§ Exercise objective:
Gather each line of the entries below that includes "strategy".
** Opening Data under study block **
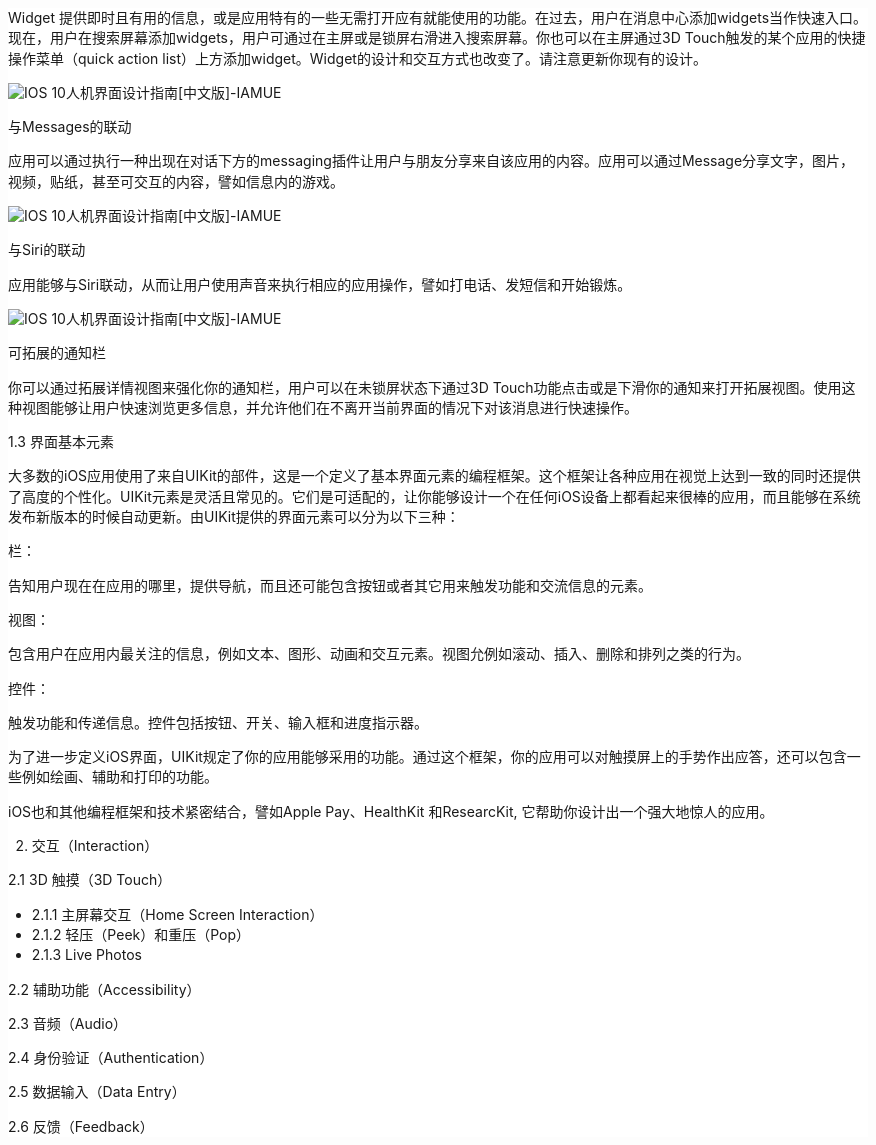 Widget 提供即时且有用的信息，或是应用特有的一些无需打开应有就能使用的功能。在过去，用户在消息中心添加widgets当作快速入口。现在，用户在搜索屏幕添加widgets，用户可通过在主屏或是锁屏右滑进入搜索屏幕。你也可以在主屏通过3D Touch触发的某个应用的快捷操作菜单（quick action list）上方添加widget。Widget的设计和交互方式也改变了。请注意更新你现有的设计。

![IOS 10人机界面设计指南[中文版]-IAMUE](http://img.iamue.com/wp-content/uploads/2016/09/1473319390-6194-1473309659-8204-nw2016063043.png)

与Messages的联动

应用可以通过执行一种出现在对话下方的messaging插件让用户与朋友分享来自该应用的内容。应用可以通过Message分享文字，图片，视频，贴纸，甚至可交互的内容，譬如信息内的游戏。

![IOS 10人机界面设计指南[中文版]-IAMUE](http://img.iamue.com/wp-content/uploads/2016/09/1473319388-2145-1473309659-5438-nw2016063042.png)

与Siri的联动

应用能够与Siri联动，从而让用户使用声音来执行相应的应用操作，譬如打电话、发短信和开始锻炼。

![IOS 10人机界面设计指南[中文版]-IAMUE](http://img.iamue.com/wp-content/uploads/2016/09/1473319393-8908-1473309659-1846-nw2016063041.png)

可拓展的通知栏

你可以通过拓展详情视图来强化你的通知栏，用户可以在未锁屏状态下通过3D Touch功能点击或是下滑你的通知来打开拓展视图。使用这种视图能够让用户快速浏览更多信息，并允许他们在不离开当前界面的情况下对该消息进行快速操作。

1.3 界面基本元素

大多数的iOS应用使用了来自UIKit的部件，这是一个定义了基本界面元素的编程框架。这个框架让各种应用在视觉上达到一致的同时还提供了高度的个性化。UIKit元素是灵活且常见的。它们是可适配的，让你能够设计一个在任何iOS设备上都看起来很棒的应用，而且能够在系统发布新版本的时候自动更新。由UIKit提供的界面元素可以分为以下三种：

栏：

告知用户现在在应用的哪里，提供导航，而且还可能包含按钮或者其它用来触发功能和交流信息的元素。

视图：

包含用户在应用内最关注的信息，例如文本、图形、动画和交互元素。视图允例如滚动、插入、删除和排列之类的行为。

控件：

触发功能和传递信息。控件包括按钮、开关、输入框和进度指示器。

为了进一步定义iOS界面，UIKit规定了你的应用能够采用的功能。通过这个框架，你的应用可以对触摸屏上的手势作出应答，还可以包含一些例如绘画、辅助和打印的功能。

iOS也和其他编程框架和技术紧密结合，譬如Apple Pay、HealthKit 和ResearcKit, 它帮助你设计出一个强大地惊人的应用。

2. 交互（Interaction）

2.1 3D 触摸（3D Touch）

- 2.1.1 主屏幕交互（Home Screen Interaction）
- 2.1.2 轻压（Peek）和重压（Pop）
- 2.1.3 Live Photos

2.2 辅助功能（Accessibility）

2.3 音频（Audio）

2.4 身份验证（Authentication）

2.5 数据输入（Data Entry）

2.6 反馈（Feedback）
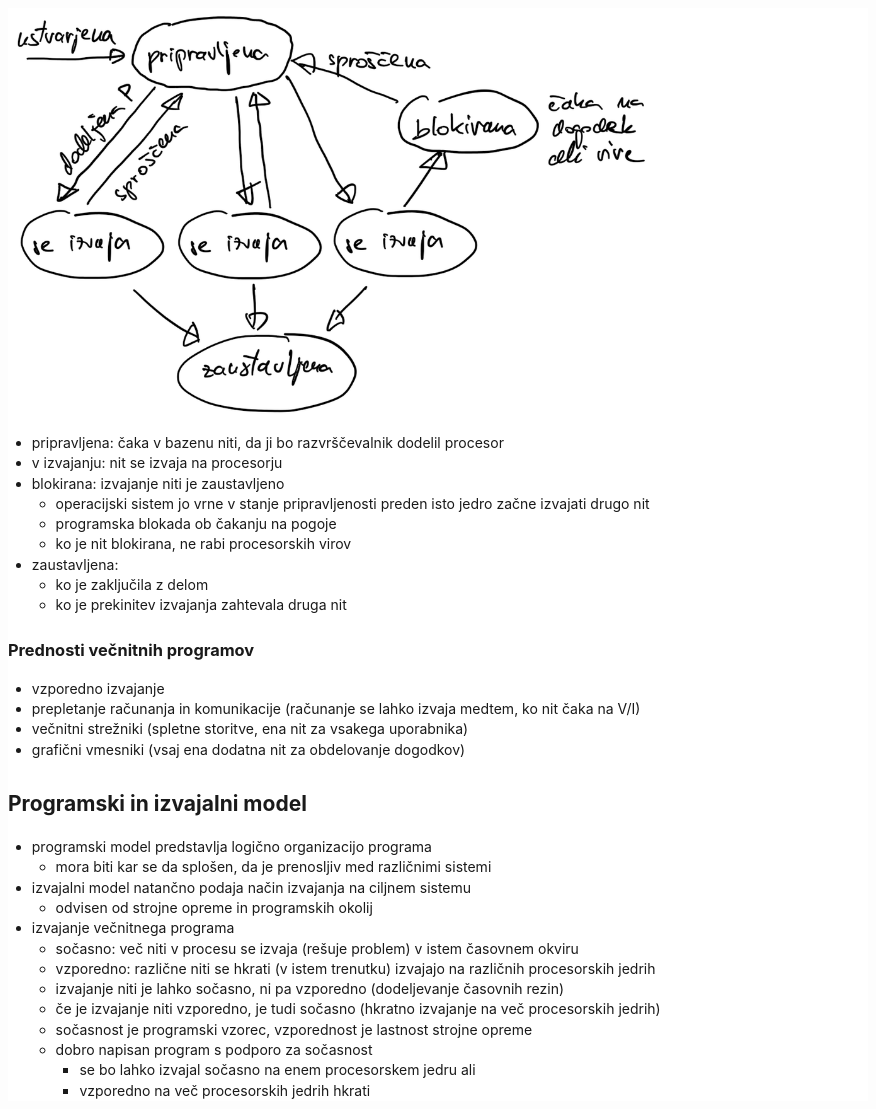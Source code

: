 <img src="slike/nit-zivljenski-cikel.png" width="75%">

- pripravljena: čaka v bazenu niti, da ji bo razvrščevalnik dodelil procesor
- v izvajanju: nit se izvaja na procesorju
- blokirana: izvajanje niti je zaustavljeno
  - operacijski sistem jo vrne v stanje pripravljenosti preden isto jedro začne izvajati drugo nit
  - programska blokada ob čakanju na pogoje
  - ko je nit blokirana, ne rabi procesorskih virov
- zaustavljena:
  - ko je zaključila z delom
  - ko je prekinitev izvajanja zahtevala druga nit

### Prednosti večnitnih programov

- vzporedno izvajanje
- prepletanje računanja in komunikacije (računanje se lahko izvaja medtem, ko nit čaka na V/I)
- večnitni strežniki (spletne storitve, ena nit za vsakega uporabnika)
- grafični vmesniki (vsaj ena dodatna nit za obdelovanje dogodkov)

## Programski in izvajalni model

- programski model predstavlja logično organizacijo programa
  - mora biti kar se da splošen, da je prenosljiv med različnimi sistemi
- izvajalni model natančno podaja način izvajanja na ciljnem sistemu
  - odvisen od strojne opreme in programskih okolij
- izvajanje večnitnega programa
  - sočasno: več niti v procesu se izvaja (rešuje problem) v istem časovnem okviru
  - vzporedno: različne niti se hkrati (v istem trenutku) izvajajo na različnih procesorskih jedrih
  - izvajanje niti je lahko sočasno, ni pa vzporedno (dodeljevanje časovnih rezin)
  - če je izvajanje niti vzporedno, je tudi sočasno (hkratno izvajanje na več procesorskih jedrih)
  - sočasnost je programski vzorec, vzporednost je lastnost strojne opreme
  - dobro napisan program s podporo za sočasnost
    - se bo lahko izvajal sočasno na enem procesorskem jedru ali
    - vzporedno na več procesorskih jedrih hkrati

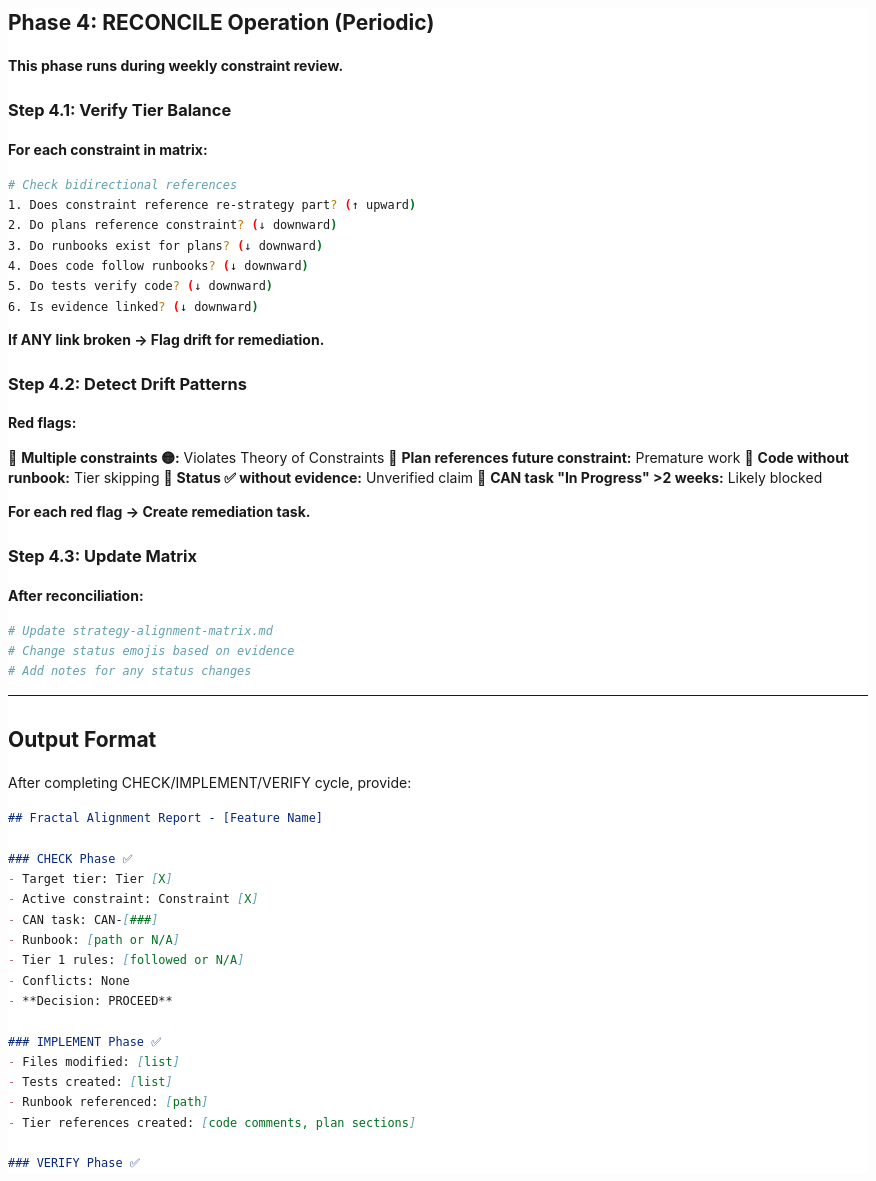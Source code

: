 
## Phase 4: RECONCILE Operation (Periodic)

**This phase runs during weekly constraint review.**

### Step 4.1: Verify Tier Balance

**For each constraint in matrix:**

```bash
# Check bidirectional references
1. Does constraint reference re-strategy part? (↑ upward)
2. Do plans reference constraint? (↓ downward)
3. Do runbooks exist for plans? (↓ downward)
4. Does code follow runbooks? (↓ downward)
5. Do tests verify code? (↓ downward)
6. Is evidence linked? (↓ downward)
```

**If ANY link broken → Flag drift for remediation.**

### Step 4.2: Detect Drift Patterns

**Red flags:**

🚩 **Multiple constraints 🟡:** Violates Theory of Constraints
🚩 **Plan references future constraint:** Premature work
🚩 **Code without runbook:** Tier skipping
🚩 **Status ✅ without evidence:** Unverified claim
🚩 **CAN task "In Progress" >2 weeks:** Likely blocked

**For each red flag → Create remediation task.**

### Step 4.3: Update Matrix

**After reconciliation:**

```bash
# Update strategy-alignment-matrix.md
# Change status emojis based on evidence
# Add notes for any status changes
```

---

## Output Format

After completing CHECK/IMPLEMENT/VERIFY cycle, provide:

```markdown
## Fractal Alignment Report - [Feature Name]

### CHECK Phase ✅
- Target tier: Tier [X]
- Active constraint: Constraint [X]
- CAN task: CAN-[###]
- Runbook: [path or N/A]
- Tier 1 rules: [followed or N/A]
- Conflicts: None
- **Decision: PROCEED**

### IMPLEMENT Phase ✅
- Files modified: [list]
- Tests created: [list]
- Runbook referenced: [path]
- Tier references created: [code comments, plan sections]

### VERIFY Phase ✅
```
** Closing Data under study block **
§ Answer area:
1. Does constraint reference re-strategy part? (↑ upward)
# Update strategy-alignment-matrix.md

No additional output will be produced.